The so-called Anti-Dumping Committee (ADC) met in Brussels on Wednesday. The provisional import duties on crystalline photovoltaic products from China proposed by the EU Commission were listed as the last item on the agenda, according to information available to pv magazine. However, the meeting ended without a vote on the proposal. The EU member states, which like the EU Commission also have a respective Commission representative, now have until May 24 to take a position, according to insiders.
The representatives of the countries of the European Union purportedly have a number of further questions. In addition, the EU Commission apparently failed to adhere to the lead time of ten days. Normally the members of the anti-dumping committee are supposed to be given ten days’ time in order to discuss the EU Commission’s proposal.
However, it was only on May 8 that the Commission approved the proposal from EU Commissioner Karel de Gucht, which provides for provisional import duties of between 37 and 68% for Chinese solar imports. Furthermore, there was also some degree of skepticism from the EU Member States. All of this indicates that the procedure is less than a surefire success, an insider went on to report.
In the final analysis the standpoint of the various EU states is non-binding when it comes to the EU Commission’s decision on provisional AD duties. However, the EU Commission must have the support of the member states for the final decision on the import duties that is expected at the end of the year – which is why the prevailing opinion in Brussels is that there will be considerable discrepancy between the provisional import duties and the final decision.
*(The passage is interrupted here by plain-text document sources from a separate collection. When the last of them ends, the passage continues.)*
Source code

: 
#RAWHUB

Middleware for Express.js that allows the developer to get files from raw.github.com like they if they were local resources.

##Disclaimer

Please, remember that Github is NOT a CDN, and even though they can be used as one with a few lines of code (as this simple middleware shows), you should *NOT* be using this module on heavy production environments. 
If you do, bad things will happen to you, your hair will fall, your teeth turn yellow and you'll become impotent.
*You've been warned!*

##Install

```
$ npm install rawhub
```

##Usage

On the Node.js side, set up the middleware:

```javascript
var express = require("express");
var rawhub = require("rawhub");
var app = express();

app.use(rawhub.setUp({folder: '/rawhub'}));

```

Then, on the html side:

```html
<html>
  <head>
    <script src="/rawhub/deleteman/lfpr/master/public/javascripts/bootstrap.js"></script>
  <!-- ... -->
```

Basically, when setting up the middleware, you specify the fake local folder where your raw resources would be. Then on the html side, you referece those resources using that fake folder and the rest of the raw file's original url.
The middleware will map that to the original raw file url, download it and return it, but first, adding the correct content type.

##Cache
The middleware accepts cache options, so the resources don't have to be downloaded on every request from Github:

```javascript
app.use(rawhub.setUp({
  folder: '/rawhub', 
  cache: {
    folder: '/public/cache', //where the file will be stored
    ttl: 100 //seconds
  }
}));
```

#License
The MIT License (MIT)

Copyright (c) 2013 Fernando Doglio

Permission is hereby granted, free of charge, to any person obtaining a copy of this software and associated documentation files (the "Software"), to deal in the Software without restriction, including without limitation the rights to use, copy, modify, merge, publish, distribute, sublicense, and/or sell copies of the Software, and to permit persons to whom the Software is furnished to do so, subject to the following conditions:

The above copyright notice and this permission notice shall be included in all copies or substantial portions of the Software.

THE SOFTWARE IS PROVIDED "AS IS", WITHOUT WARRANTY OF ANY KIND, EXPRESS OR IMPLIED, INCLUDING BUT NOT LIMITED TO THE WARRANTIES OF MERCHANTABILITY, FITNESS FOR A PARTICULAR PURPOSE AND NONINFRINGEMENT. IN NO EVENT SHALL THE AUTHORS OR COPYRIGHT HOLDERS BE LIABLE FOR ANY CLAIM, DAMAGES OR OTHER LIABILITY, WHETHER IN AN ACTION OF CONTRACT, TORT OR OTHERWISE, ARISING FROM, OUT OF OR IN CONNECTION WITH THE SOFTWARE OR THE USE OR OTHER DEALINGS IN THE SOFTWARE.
"The ultimate result in December will look a lot different than the provisional duties in June," insiders told pv magazine. And it is also very likely that import duties will not be imposed retroactively. Theoretically the EU Commission could levy the charges on all crystalline photovoltaic products from China that were imported into the European Union since the beginning of the mandatory registration period from March to June.
Meanwhile, the German federal government strongly advocates an amicable solution in the trade dispute with China. It fears that it could have far-reaching consequences for the German economy in the event of photovoltaic import duties. At the end of May the Chinese premier will meet with German Chancellor Angela Merkel in Berlin.
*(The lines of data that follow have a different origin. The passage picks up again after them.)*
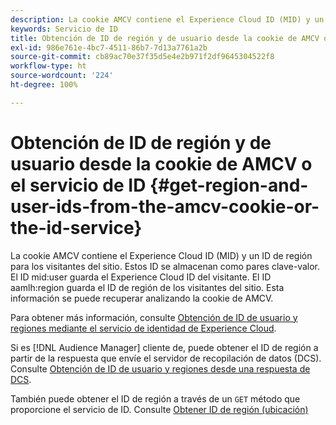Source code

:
 ```yaml
---
description: La cookie AMCV contiene el Experience Cloud ID (MID) y un ID de región para los visitantes del sitio. Estos ID se almacenan como pares clave-valor. El ID mid user guarda el Experience Cloud ID del visitante. El ID aamlh region guarda el ID de región de los visitantes del sitio. Esta información se puede recuperar analizando la cookie de AMCV.
keywords: Servicio de ID
title: Obtención de ID de región y de usuario desde la cookie de AMCV o el servicio de ID
exl-id: 986e761e-4bc7-4511-86b7-7d13a7761a2b
source-git-commit: cb89ac70e37f35d5e4e2b971f2df9645304522f8
workflow-type: ht
source-wordcount: '224'
ht-degree: 100%

---
```


# Obtención de ID de región y de usuario desde la cookie de AMCV o el servicio de ID {#get-region-and-user-ids-from-the-amcv-cookie-or-the-id-service}

La cookie AMCV contiene el Experience Cloud ID (MID) y un ID de región para los visitantes del sitio. Estos ID se almacenan como pares clave-valor. El ID mid:user guarda el Experience Cloud ID del visitante. El ID aamlh:region guarda el ID de región de los visitantes del sitio. Esta información se puede recuperar analizando la cookie de AMCV.

Para obtener más información, consulte [Obtención de ID de usuario y regiones mediante el servicio de identidad de Experience Cloud](https://experienceleague.adobe.com/docs/audience-manager/user-guide/api-and-sdk-code/dcs/dcs-apis/dcs-mcid-ids.html?lang=es).

Si es [!DNL Audience Manager] cliente de, puede obtener el ID de región a partir de la respuesta que envíe el servidor de recopilación de datos (DCS). Consulte [Obtención de ID de usuario y regiones desde una respuesta de DCS](https://experienceleague.adobe.com/docs/audience-manager/user-guide/api-and-sdk-code/dcs/dcs-apis/dcs-aam-ids.html?lang=es).

También puede obtener el ID de región a través de un `GET` método que proporcione el servicio de ID. Consulte [Obtener ID de región (ubicación)](../library/get-set/getlocationhint.md#reference-a761030ff06c4439946bb56febf42d4c)
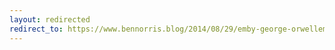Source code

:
 ```yaml
---
layout: redirected
redirect_to: https://www.bennorris.blog/2014/08/29/emby-george-orwellem.html
---
```

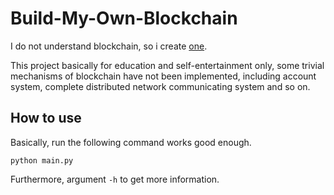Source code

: # Build-My-Own-Blockchain

I do not understand blockchain, so i create [one](https://github.com/danistefanovic/build-your-own-x).

This project basically for education and self-entertainment only, some trivial mechanisms of blockchain have not been implemented, including account system, complete distributed network communicating system and so on.

## How to use

Basically, run the following command works good enough.
```
python main.py
```
Furthermore, argument ```-h``` to get more information.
It is generally assumed that alternative solutions will then also be discussed. On Wednesday the economic committee of the Lower House of the German Parliament the majority of parliamentary groups voted against the imposition of import duties. At the same time, the opposition parties demanded that the federal government provide more support to the German solar industry.
Translated by Alan Faulcon; edited by Vera von Kreutzbruck.
Friday, 17.05.2013 20:06
All Chinese PV companies are losing money right now.
They trade with negative gross margins which is unsustainable.
Forcing AD / AS duties increases the cost of Chinese PV modules but does nothing to secure profitability for the manufacturers it just means the EU collects some money.
Forcing companies to sell with a positive gross margin would increase prices around 10 - 15% but would not make for a sustainable business. Prices need to rise around 25% for Chinese companies to trade profitably (and sustainably to cover warranty obligations)at bottom line.
The market price would then be about Euro 0.60.
At that price level would the market demand remain strong in Europe and would it avoid AD / AS duties being imposed?